# Oyster shell to raise PH?



## Blademaker

How much crushed oyster shell would you add to a 90 gallon tank to raise the ph .5 or so?

Thanks


----------



## beaslbob

Blademaker said:


> How much crushed oyster shell would you add to a 90 gallon tank to raise the ph .5 or so?
> 
> Thanks


None.

I use live plants to raise pH. Actually the pH in my fw tanks is 8.4-8.8 (api high range test kit). With an oyster shell substrait, sand substrate, or substrate with peat moss.


my .02


----------



## RhumbaGirl

I used oyster shell to decrease my PH and it worked very fast so that might not be what u are looking for


----------



## James0816

RhumbaGirl said:


> I used oyster shell to decrease my PH and it worked very fast so that might not be what u are looking for


It *decreased* it? That would be extremely odd as the crushed shells much like the crushed corals actually raise the pH.

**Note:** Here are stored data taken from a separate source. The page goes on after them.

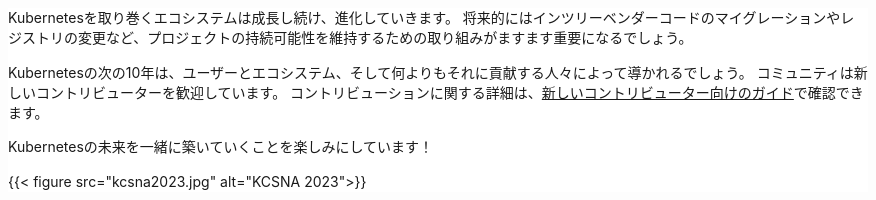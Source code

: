 Kubernetesを取り巻くエコシステムは成長し続け、進化していきます。
将来的にはインツリーベンダーコードのマイグレーションやレジストリの変更など、プロジェクトの持続可能性を維持するための取り組みがますます重要になるでしょう。

Kubernetesの次の10年は、ユーザーとエコシステム、そして何よりもそれに貢献する人々によって導かれるでしょう。
コミュニティは新しいコントリビューターを歓迎しています。
コントリビューションに関する詳細は、[新しいコントリビューター向けのガイド](https://k8s.dev/contributors)で確認できます。

Kubernetesの未来を一緒に築いていくことを楽しみにしています！

{{< figure src="kcsna2023.jpg" alt="KCSNA 2023">}}
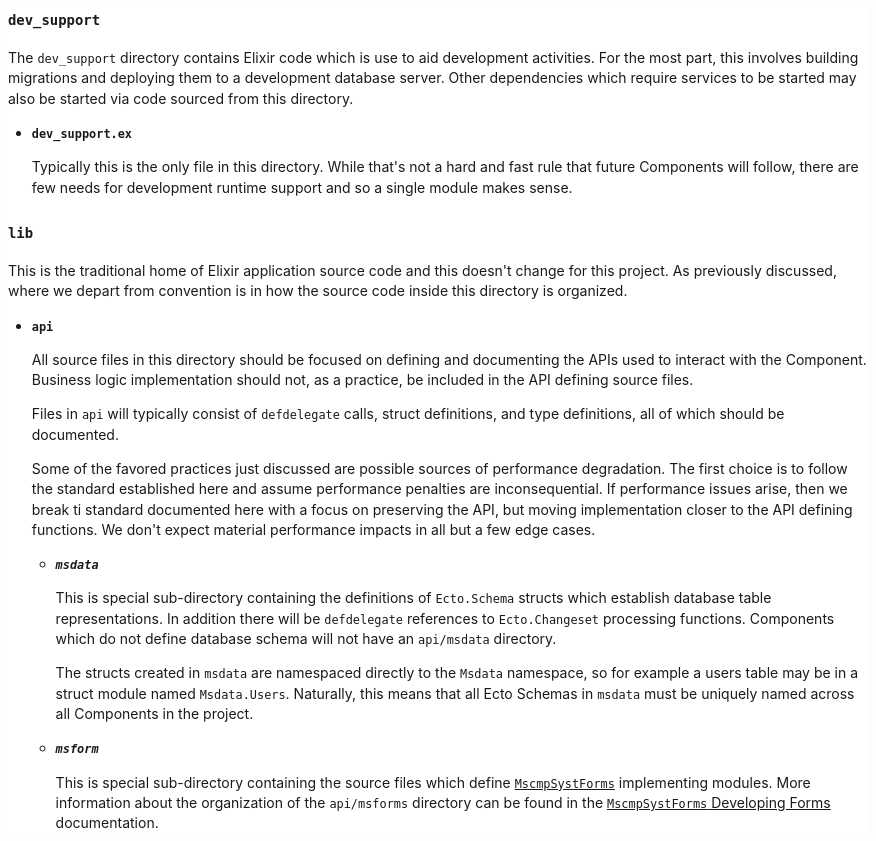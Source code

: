 ### `dev_support`

The `dev_support` directory contains Elixir code which is use to aid development
activities.  For the most part, this involves building migrations and deploying
them to a development database server. Other dependencies which require services
to be started may also be started via code sourced from this directory.

  * __`dev_support.ex`__

    Typically this is the only file in this directory.  While that's not a hard
    and fast rule that future Components will follow, there are few needs for
    development runtime support and so a single module makes sense.

### `lib`

This is the traditional home of Elixir application source code and this doesn't
change for this project.  As previously discussed, where we depart from
convention is in how the source code inside this directory is organized.

  * __`api`__

    All source files in this directory should be focused on defining and
    documenting the APIs used to interact with the Component.  Business logic
    implementation should not, as a practice, be included in the API defining
    source files.

    Files in `api` will typically consist of `defdelegate` calls, struct
    definitions, and type definitions, all of which should be documented.

    Some of the favored practices just discussed are possible sources of
    performance degradation.  The first choice is to follow the standard
    established here and assume performance penalties are inconsequential.  If
    performance issues arise, then we break ti standard documented here with a
    focus on preserving the API, but moving implementation closer to the API
    defining functions.  We don't expect material performance impacts in all but
    a few edge cases.

    * __*`msdata`*__

      This is special sub-directory containing the definitions of `Ecto.Schema`
      structs which establish database table representations.  In addition there
      will be `defdelegate` references to `Ecto.Changeset` processing functions.
      Components which do not define database schema will not have an
      `api/msdata` directory.

      The structs created in `msdata` are namespaced directly to the `Msdata`
      namespace, so for example a users table may be in a struct module named
      `Msdata.Users`.  Naturally, this means that all Ecto Schemas in `msdata`
      must be uniquely named across all Components in the project.

    * __*`msform`*__

      This is special sub-directory containing the source files which define
      <a href="/documentation/technical/app_server/mscmp_syst_forms" target="_blank">`MscmpSystForms`</a>
      implementing modules.  More information about the organization of the
      `api/msforms` directory can be found in the
      <a href="/documentation/technical/app_server/mscmp_syst_forms/MscmpSystForms.html#module-developing-forms" target="_blank">`MscmpSystForms` Developing Forms</a>
      documentation.
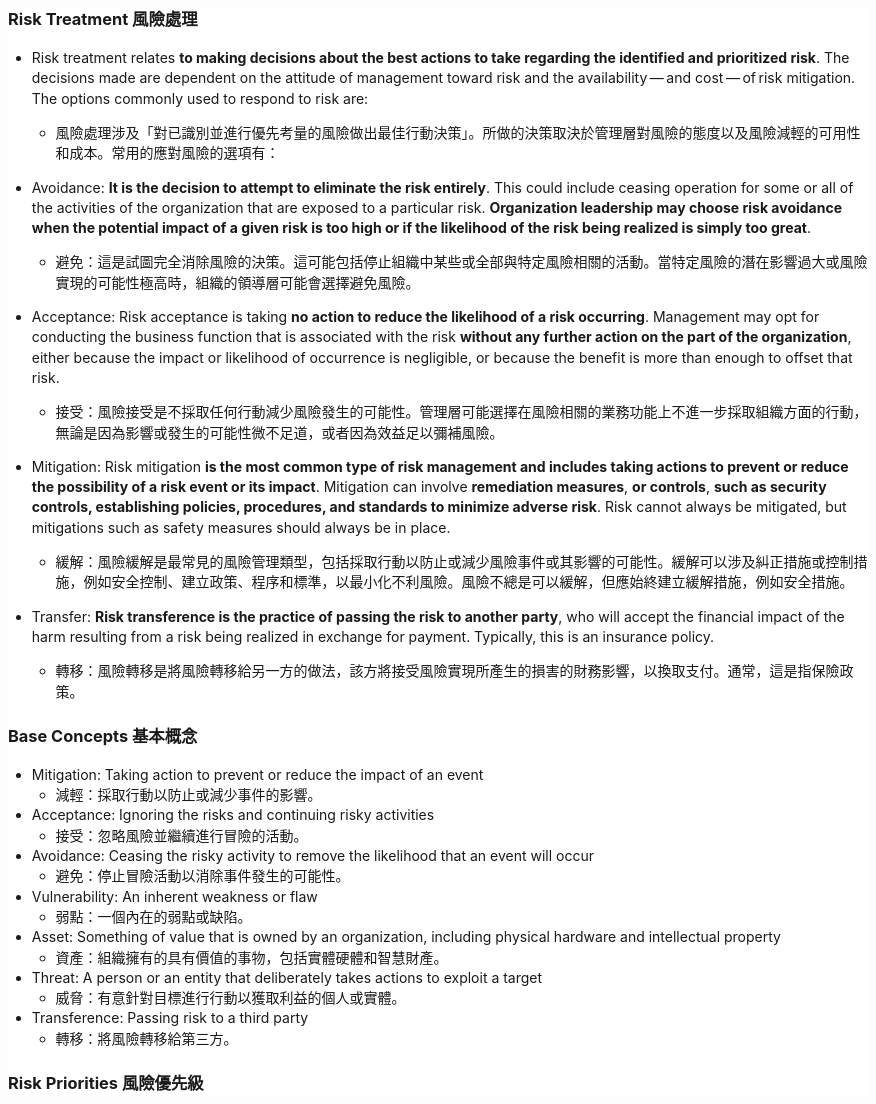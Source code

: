 ### Risk Treatment 風險處理

* Risk treatment relates **to making decisions about the best actions to take regarding the identified and prioritized risk**. The decisions made are dependent on the attitude of management toward risk and the availability — and cost — of risk mitigation. The options commonly used to respond to risk are:
  * 風險處理涉及「對已識別並進行優先考量的風險做出最佳行動決策」。所做的決策取決於管理層對風險的態度以及風險減輕的可用性和成本。常用的應對風險的選項有：

* Avoidance: **It is the decision to attempt to eliminate the risk entirely**. This could include ceasing operation for some or all of the activities of the organization that are exposed to a particular risk. **Organization leadership may choose risk avoidance when the potential impact of a given risk is too high or if the likelihood of the risk being realized is simply too great**.
  * 避免：這是試圖完全消除風險的決策。這可能包括停止組織中某些或全部與特定風險相關的活動。當特定風險的潛在影響過大或風險實現的可能性極高時，組織的領導層可能會選擇避免風險。

* Acceptance: Risk acceptance is taking **no action to reduce the likelihood of a risk occurring**. Management may opt for conducting the business function that is associated with the risk **without any further action on the part of the organization**, either because the impact or likelihood of occurrence is negligible, or because the benefit is more than enough to offset that risk.
  * 接受：風險接受是不採取任何行動減少風險發生的可能性。管理層可能選擇在風險相關的業務功能上不進一步採取組織方面的行動，無論是因為影響或發生的可能性微不足道，或者因為效益足以彌補風險。

* Mitigation: Risk mitigation **is the most common type of risk management and includes taking actions to prevent or reduce the possibility of a risk event or its impact**. Mitigation can involve **remediation measures**, **or controls**, **such as security controls, establishing policies, procedures, and standards to minimize adverse risk**. Risk cannot always be mitigated, but mitigations such as safety measures should always be in place.
  * 緩解：風險緩解是最常見的風險管理類型，包括採取行動以防止或減少風險事件或其影響的可能性。緩解可以涉及糾正措施或控制措施，例如安全控制、建立政策、程序和標準，以最小化不利風險。風險不總是可以緩解，但應始終建立緩解措施，例如安全措施。

* Transfer: **Risk transference is the practice of passing the risk to another party**, who will accept the financial impact of the harm resulting from a risk being realized in exchange for payment. Typically, this is an insurance policy.
  * 轉移：風險轉移是將風險轉移給另一方的做法，該方將接受風險實現所產生的損害的財務影響，以換取支付。通常，這是指保險政策。

### Base Concepts 基本概念

* Mitigation: Taking action to prevent or reduce the impact of an event
  * 減輕：採取行動以防止或減少事件的影響。
* Acceptance: Ignoring the risks and continuing risky activities
  * 接受：忽略風險並繼續進行冒險的活動。
* Avoidance: Ceasing the risky activity to remove the likelihood that an event will occur
  * 避免：停止冒險活動以消除事件發生的可能性。
* Vulnerability: An inherent weakness or flaw
  * 弱點：一個內在的弱點或缺陷。
* Asset: Something of value that is owned by an organization, including physical hardware and intellectual property
  * 資產：組織擁有的具有價值的事物，包括實體硬體和智慧財產。
* Threat: A person or an entity that deliberately takes actions to exploit a target
  * 威脅：有意針對目標進行行動以獲取利益的個人或實體。
* Transference: Passing risk to a third party
  * 轉移：將風險轉移給第三方。

### Risk Priorities 風險優先級
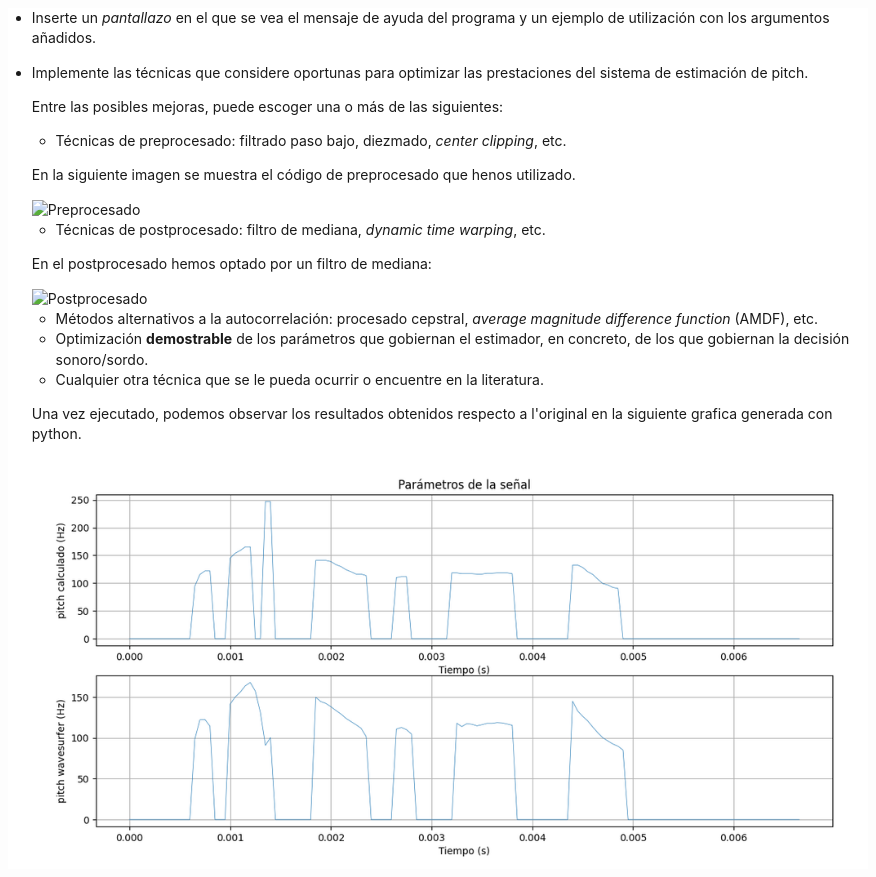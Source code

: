   * Inserte un *pantallazo* en el que se vea el mensaje de ayuda del programa y un ejemplo de utilización
    con los argumentos añadidos.

- Implemente las técnicas que considere oportunas para optimizar las prestaciones del sistema de estimación
  de pitch.

  Entre las posibles mejoras, puede escoger una o más de las siguientes:

  * Técnicas de preprocesado: filtrado paso bajo, diezmado, *center clipping*, etc.
  
  En la siguiente imagen se muestra el código de preprocesado que henos utilizado.
  
  <img width="601" alt="Preprocesado" src="https://github.com/bgonzalezbosch/P3/blob/Bernat-Roger/preporcess.png">
  
  
  * Técnicas de postprocesado: filtro de mediana, *dynamic time warping*, etc.
  
  En el postprocesado hemos optado por un filtro de mediana: 
  
  <img width="393" alt="Postprocesado" src="https://github.com/bgonzalezbosch/P3/blob/Bernat-Roger/postporcess.png">
  
  * Métodos alternativos a la autocorrelación: procesado cepstral, *average magnitude difference function*
    (AMDF), etc.
  * Optimización **demostrable** de los parámetros que gobiernan el estimador, en concreto, de los que
    gobiernan la decisión sonoro/sordo.
  * Cualquier otra técnica que se le pueda ocurrir o encuentre en la literatura.
  
  Una vez ejecutado, podemos observar los resultados obtenidos respecto a l'original en la siguiente grafica generada con python.
  
  <img width="1201" alt="Comparativa" src="https://github.com/bgonzalezbosch/P3/blob/Bernat-Roger/senyals.png">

I use CC in all my tanks. I conduct a fair amount of experiments with it due to my extremely low pH straight from the well.

For a 90g tank, I would look at starting around 2-3 cups.


----------



## Blademaker

Thanks James, wanted to get a rough opions before putting this in the tank. Never used it before, all the other tanks I've had to lower PH, first time my PH was so low, but then just moved in too, new house and fairly new well.


----------



## beaslbob

Blademaker said:


> Thanks James, wanted to get a rough opions before putting this in the tank. Never used it before, all the other tanks I've had to lower PH, first time my PH was so low, but then just moved in too, new house and fairly new well.


Other then adding carbon dioxide for your plants I highly recommend you do not do anything to lower pH.

Your pH is lower then normal because you net tank just setup in a new environment has carobon dioxide that will out gas and be consumed by plants. Which will raise the pH. And reducing co2 in the system is hardly a boad thing for your fish.

In fact I have tanks with fish like neon tetras and hatchetfish that are supposed to "require" pH values of 7 or lower. All the tanks read 8.4-8.8 with the high range api test kit. And the fish have thrived for years.

Again the pH is those high values because the tank have become a consumer of co2 and producer of oxygen each 24 hour period due to plant action.


my .02


----------



## James0816

Blademaker said:


> Thanks James, wanted to get a rough opions before putting this in the tank. Never used it before, all the other tanks I've had to lower PH, first time my PH was so low, but then just moved in too, new house and fairly new well.


I know of this all too well. Our well water comes out at ~ 5.5 pH. I actually brought in a sample and had our chemist test it.

I had conducted an experiment a little while ago since a lot of people were inquiring about raising the pH naturally. Using 2.5g jugs and 1/4 cup CC, I raised the pH nearly 1 pt. It also buffers the water to hold the values.


----------



## beaslbob

James0816 said:


> I know of this all too well. Our well water comes out at ~ 5.5 pH. I actually brought in a sample and had our chemist test it.
> 
> I had conducted an experiment a little while ago since a lot of people were inquiring about raising the pH naturally. Using 2.5g jugs and 1/4 cup CC, I raised the pH nearly 1 pt. It also buffers the water to hold the values.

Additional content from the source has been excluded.